● **What the task requires**
Search the entries for the word "class". Copy every line where it turns up.

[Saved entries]
————————

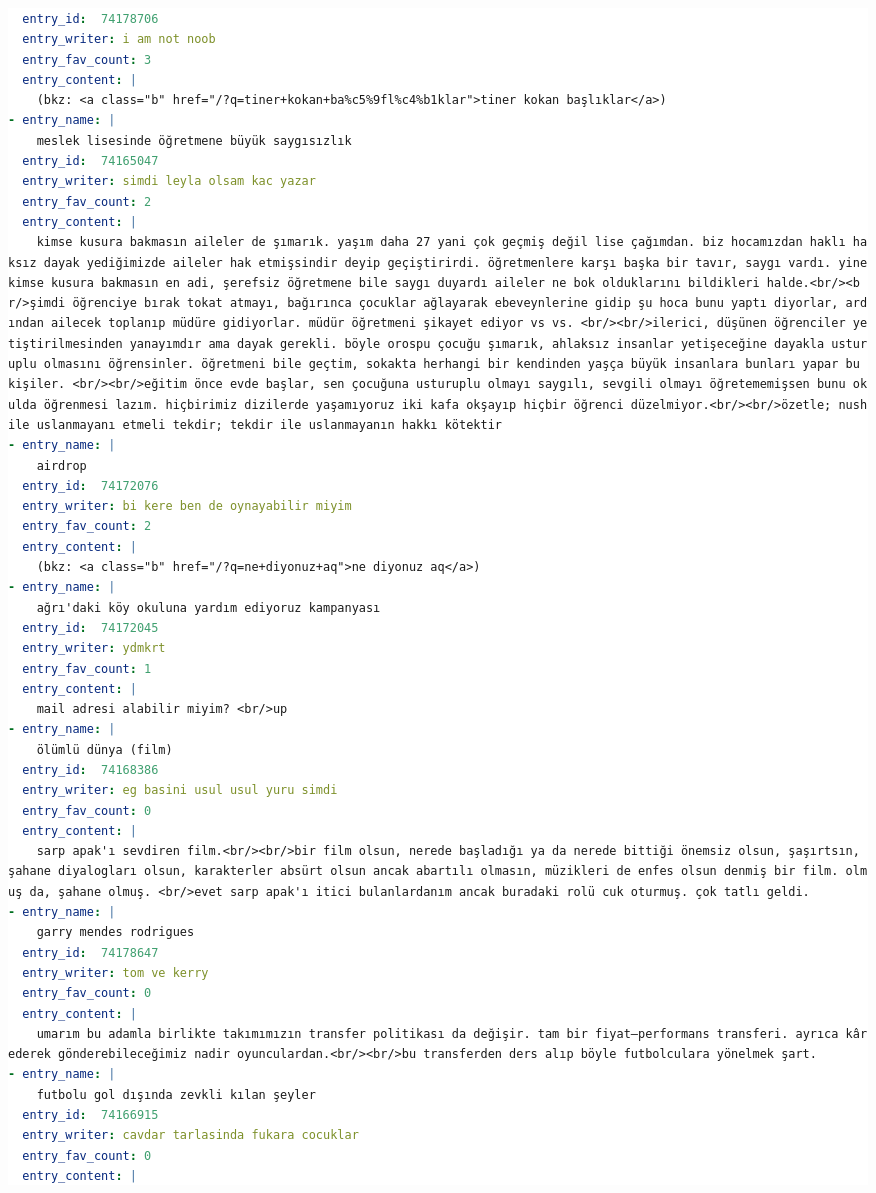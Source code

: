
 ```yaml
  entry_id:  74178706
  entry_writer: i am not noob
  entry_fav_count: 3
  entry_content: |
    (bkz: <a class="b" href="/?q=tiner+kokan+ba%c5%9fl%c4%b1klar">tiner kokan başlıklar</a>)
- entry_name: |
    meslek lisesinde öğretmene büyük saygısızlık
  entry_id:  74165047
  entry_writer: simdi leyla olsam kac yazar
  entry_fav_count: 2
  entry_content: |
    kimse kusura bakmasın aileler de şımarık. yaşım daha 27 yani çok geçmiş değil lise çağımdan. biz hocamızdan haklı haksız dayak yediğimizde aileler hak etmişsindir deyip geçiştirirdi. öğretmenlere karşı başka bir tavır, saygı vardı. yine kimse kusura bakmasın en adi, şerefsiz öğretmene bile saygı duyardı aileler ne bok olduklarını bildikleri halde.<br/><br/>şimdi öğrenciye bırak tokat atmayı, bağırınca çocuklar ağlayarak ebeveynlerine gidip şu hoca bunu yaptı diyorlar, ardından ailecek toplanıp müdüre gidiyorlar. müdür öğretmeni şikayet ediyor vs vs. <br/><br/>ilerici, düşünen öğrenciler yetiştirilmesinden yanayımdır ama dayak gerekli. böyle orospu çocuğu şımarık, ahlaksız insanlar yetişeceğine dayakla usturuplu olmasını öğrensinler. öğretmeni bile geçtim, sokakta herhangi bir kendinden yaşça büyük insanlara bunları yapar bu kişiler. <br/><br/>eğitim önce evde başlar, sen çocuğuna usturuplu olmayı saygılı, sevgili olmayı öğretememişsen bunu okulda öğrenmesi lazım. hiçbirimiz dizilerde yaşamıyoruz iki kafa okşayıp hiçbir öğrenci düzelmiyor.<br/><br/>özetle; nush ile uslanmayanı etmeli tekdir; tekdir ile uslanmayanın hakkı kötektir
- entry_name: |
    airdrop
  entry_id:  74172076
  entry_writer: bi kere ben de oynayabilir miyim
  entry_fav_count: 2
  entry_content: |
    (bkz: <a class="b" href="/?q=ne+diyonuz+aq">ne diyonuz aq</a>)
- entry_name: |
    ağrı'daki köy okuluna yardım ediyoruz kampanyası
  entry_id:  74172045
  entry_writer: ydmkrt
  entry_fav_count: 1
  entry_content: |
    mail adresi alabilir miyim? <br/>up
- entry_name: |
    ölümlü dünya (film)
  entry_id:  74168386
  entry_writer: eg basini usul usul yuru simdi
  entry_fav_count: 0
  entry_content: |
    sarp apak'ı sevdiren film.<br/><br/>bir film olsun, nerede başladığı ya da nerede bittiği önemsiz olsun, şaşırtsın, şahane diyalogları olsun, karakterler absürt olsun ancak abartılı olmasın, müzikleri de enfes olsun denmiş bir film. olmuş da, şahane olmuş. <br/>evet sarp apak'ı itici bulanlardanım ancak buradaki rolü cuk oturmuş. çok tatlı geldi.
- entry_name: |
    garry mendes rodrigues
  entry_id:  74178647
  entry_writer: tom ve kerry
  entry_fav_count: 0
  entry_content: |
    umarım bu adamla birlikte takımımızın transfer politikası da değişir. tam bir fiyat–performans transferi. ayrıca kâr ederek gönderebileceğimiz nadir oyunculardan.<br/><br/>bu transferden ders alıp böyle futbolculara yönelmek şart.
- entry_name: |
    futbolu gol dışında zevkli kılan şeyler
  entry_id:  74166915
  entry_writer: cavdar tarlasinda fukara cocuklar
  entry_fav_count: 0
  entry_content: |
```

————————

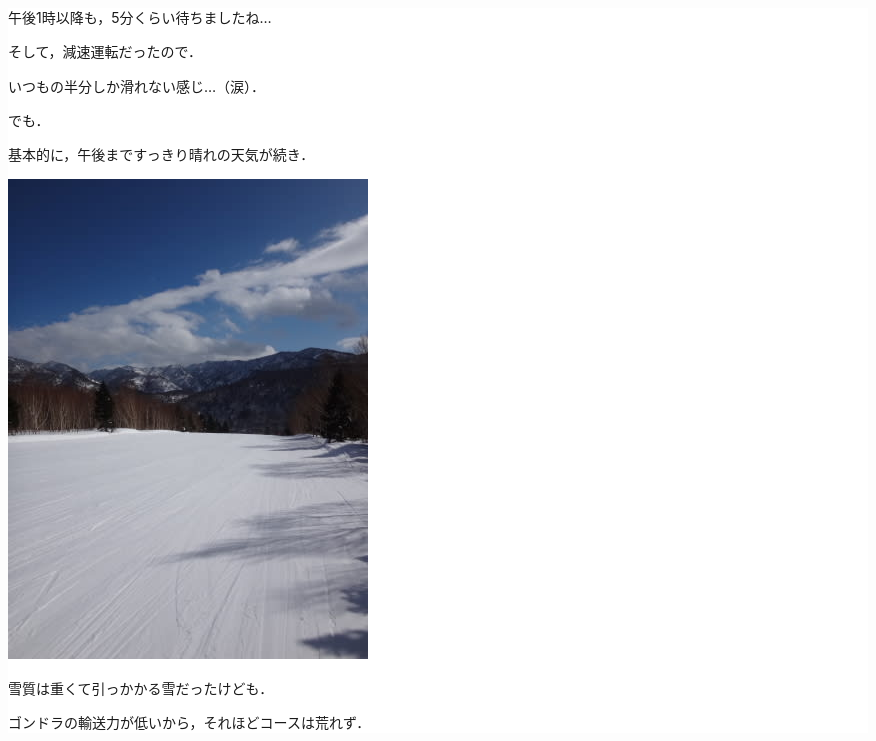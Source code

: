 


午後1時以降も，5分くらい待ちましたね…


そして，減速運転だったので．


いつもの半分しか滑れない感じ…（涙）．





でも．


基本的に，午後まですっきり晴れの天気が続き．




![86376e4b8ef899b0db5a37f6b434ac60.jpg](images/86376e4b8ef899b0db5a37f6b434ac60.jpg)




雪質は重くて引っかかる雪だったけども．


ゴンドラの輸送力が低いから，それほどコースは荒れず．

————————

● **Task result**
    (bkz: <a class="b" href="/?q=tiner+kokan+ba%c5%9fl%c4%b1klar">tiner kokan başlıklar</a>)
    (bkz: <a class="b" href="/?q=ne+diyonuz+aq">ne diyonuz aq</a>)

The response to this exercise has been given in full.